Una y otra vez denunció a los ricos y a los que conservaban algo para su
vida privada.
“Y cuando salía
para proseguir su camino, llegó uno corriendo, y arrodillándose delante de él,
le preguntó: “Maestro bueno ¿Qué haré
para poseer la vida eterna? Y Jesús le dijo:
“¿Porque me llamas bueno? No hay bueno más que uno: Dios. Tu sabes los mandamientos: no cometas
adulterio, no mates, no hurtes, no levantes falsos testimonios, no defraudes,
honra a tu padre y a tu madre”. Y él respondió diciéndole: “Maestro, todo eso
lo he observado desde mi mocedad”.
Entonces, Jesús, mirándole, le llamó y le dijo: “Una cosa te falta. Ve,
vende cuanto tienes, dáselo a los pobres y tendrás tesoros en el Cielo; y ven,
toma la cruz y sígueme”. Más él,
entristecido por esta palabra, se marchó afligido porque tenía muchas riquezas.
“Y Jesús mirando a su
alrededor, dijo a sus discípulos: “¡Cuán difícilmente entrarán los ricos en el
Reino de Dios!”. Sus discípulos quedaron
atónitos al oír sus palabras. Más Jesús
respondió de nuevo: “¡Hijos, cuan difícil es entrar en el Reino de Dios a los
que confían en sus riquezas! Más fácil es a un camello pasar por el ojo de una
aguja que al rico entrar en el Reino de Dios”.
(Marcos, X,
17-25)
Más aún, en sus tremendas profecías
acerca de este reino que había de mantener unidos a todos los hombres en Dios,
Jesús mostraba poca paciencia para la justicia mezquina y regateadora de la
religión formal.
Otra gran parte de
las predicaciones que nos fueron transmitidas, se dirige contra la observancia
minuciosa de las reglas del sacerdocio. “Entonces los fariseos y escribas le
preguntaron: ¿Por qué tus discípulos no siguen la tradición de los ancianos,
más comen el pan sin lavarse las manos?”
Y él, respondiendo, les dijo: “Hipócritas, bien profetizo de vosotros
Isaías, como está escrito:
“Estas gentes me honran con los labios más su corazón está
lejos de mí, cuando en vano me rinden adoración, enseñando como doctrinas los
mandamientos de los hombres. Porque dejando a un lado el mandamiento de Dios,
mantenéis la tradición de los hombres, como es el lavar los jarros y las copas,
y muchas cosas que hacéis parecidas a estas.
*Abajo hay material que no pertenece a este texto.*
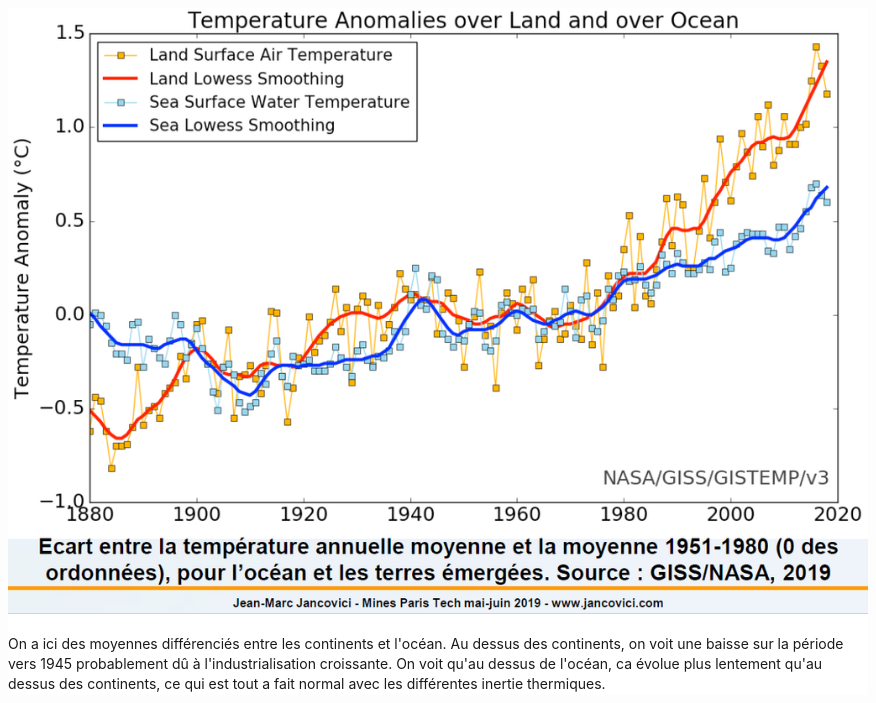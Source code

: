 ![Figure 4.23](./Fig4.23.png)

On a ici des moyennes différenciés entre les continents et l'océan. Au dessus des continents, on voit une baisse sur la période vers 1945 probablement dû à l'industrialisation croissante. On voit qu'au dessus de l'océan, ca évolue plus lentement qu'au dessus des continents, ce qui est tout a fait normal avec les différentes inertie thermiques.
Les decía también: rechazáis enteramente el mandato de Dios para
conservar vuestra propia tradición”. (Marcos, VII. 5-9)
No era sólo una revolución moral y
social la que Jesús proclamaba; es evidente por una multitud de
manifestaciones, que su doctrina tenía un sentido político muy claro. Es cierto que dijo que su reino no era de
este mundo, sino que estaba en el corazón del hombre y no en un trono; pero es
igualmente cierto que donde quiera y en la medida que su reino estuviera en los
corazones de los hombres, el mundo exterior tenía que revolucionarse y renovarse
en la misma proporción.
Aunque sus oyentes,
por sordera y ceguedad, equivocaron el sentido de sus predicaciones, es claro
que no dejarían de comprender su resolución de revolucionar al mundo. Todo el tenor de la oposición a Cristo y las
circunstancias de su pasión y muerte demuestran bien a las claras que para sus
contemporáneos parecía tener propósitos claros para cambiar, fundir y ensanchar
la vida humana.
En vista de lo que
con tanta sinceridad decía, ¿debe asombrarnos que todos los ricos y poderosos
sintieran un horror de cosas extrañas, como si con la enseñanza de Jesús su
mundo perdiera su estabilidad? Sacaba a la luz pública de una vida
universalmente religiosa, todas las pequeñas reservas que habían hecho, gracias
al favor social. Él era como un terrible cazador moral, que arrojaba a
la humanidad de sus madrigueras en las que habían vivido hasta ahora.
En la clara luz de
este su reino, no existía ni propiedad, ni privilegios, ni orgullo, ni
preeminencias; ningún estímulo por cierto ni ninguna recompensa sino amor. ¿Es de asombrarse que los hombres se
deslumbraran y enceguecieran y clamaran contra él? Sus propios discípulos murmuraban de que no
quisiera reservar la luz solamente para ellos.
¿Es de asombrarse que los sacerdotes creyeran que entre este hombre y
ellos no había elección posible ya que era necesario que muriera Él o
perecieran las supercherías de los sacerdotes?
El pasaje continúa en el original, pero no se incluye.